As much as I loved my 2013 Zero FXS, I’m impressed with the improvements Zero has been able to make each year, culminating in the 2018 Zero FXS. As batteries have gotten cheaper and more energy dense, Zero has been able to spend more money on components like brakes and suspension. So I traded Shaq for Kobe.

As much as I loved my 2013 Zero FXS, I’m impressed with the improvements Zero has been able to make each year, culminating in the 2018 Zero FXS. As batteries have gotten cheaper and more energy dense, Zero has been able to spend more money on components like brakes and suspension. So I traded Shaq for Kobe.

Photo courtesy of Robert Verez

My 2013 FX was called Shaq because he’s a big goof and a real champ at his trade — powering through traffic. Being in LA, I figured I should maintain the Lakers tradition. With this Zero being a 2018, and 18 being the age Kobe started playing professional basketball, it fits. Plus, the 2018 is more like Kobe — more refined and agile than Shaq. The Showa 41mm forks and 40mm piston shock are much smoother and more responsive than previous Zeros I’ve ridden.

Back in 2013, I bought an FX, and shortly after Harlan (the owner of Zero’s #1 dealership, Hollywood Electrics) did the first FXS conversion, I was ready to follow suit. I liked the idea of having an off-road capable bike, but the reality is I need a motorcycle that will survive LA traffic every day. I kept the original wheels and put them on twice to ride off-road. You can read about one of those rides here. Lucky for me, and everyone else who wants the best commuter bike ever made, Zero began making the FXS, the ultimate urban assault vehicle, in 2016. The company also still makes the FX, which has a growing field of competitors. Many new electric motorcycle companies are starting out in the dirt, as you don’t need as much range for a day in the dirt as you do for a day in the canyons.
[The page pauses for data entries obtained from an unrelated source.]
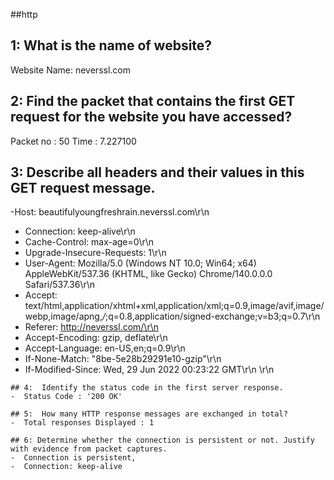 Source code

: ##http 

## 1: What is the name of website? 
Website Name: neverssl.com

## 2: Find the packet that contains the first GET request for the website you have accessed?
Packet no : 50
Time : 7.227100

## 3: Describe all headers and their values in this GET request message.
 -Host: beautifulyoungfreshrain.neverssl.com\r\n
   - Connection: keep-alive\r\n
   - Cache-Control: max-age=0\r\n
  -  Upgrade-Insecure-Requests: 1\r\n
   - User-Agent: Mozilla/5.0 (Windows NT 10.0; Win64; x64) AppleWebKit/537.36 (KHTML, like Gecko) Chrome/140.0.0.0 Safari/537.36\r\n
   - Accept: text/html,application/xhtml+xml,application/xml;q=0.9,image/avif,image/webp,image/apng,*/*;q=0.8,application/signed-exchange;v=b3;q=0.7\r\n
  -  Referer: http://neverssl.com/\r\n
  -  Accept-Encoding: gzip, deflate\r\n
  -  Accept-Language: en-US,en;q=0.9\r\n
   - If-None-Match: "8be-5e28b29291e10-gzip"\r\n
   - If-Modified-Since: Wed, 29 Jun 2022 00:23:22 GMT\r\n
    \r\n


    ## 4:  Identify the status code in the first server response.
    -  Status Code : '200 OK'

    ## 5:  How many HTTP response messages are exchanged in total? 
    -  Total responses Displayed : 1

    ## 6: Determine whether the connection is persistent or not. Justify with evidence from packet captures. 
    -  Connection is persistent,
    -  Connection: keep-alive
Photo courtesy of Robert Verez

The 2018 FXS not only has vastly improved suspension, but brakes as well. However, I do love to keep my regen set at maximum, as I find it helps to develop finer throttle control. Snapping the throttle shut is a very bad habit to get into, especially if your other bike is a superbike. The max regen setting on the 2018 is much tamer than it was on the 2013, but Harlan was able to bump it up for me a bit. It sure is nice having a motor that can be tuned by computer. The app is great, but there are minor hacks a good shop can do without voiding the warranty.

Other perks to the 2018 lineup include the requisite accessory — the Givi rack. If you enjoy preparing meals at home, or having a safe place to stash your helmet and jacket while parked anywhere, a Givi topbox is a must. Sure, there are knockoffs that may be cheaper. But mine has survived a couple of crashes with only cosmetic damage.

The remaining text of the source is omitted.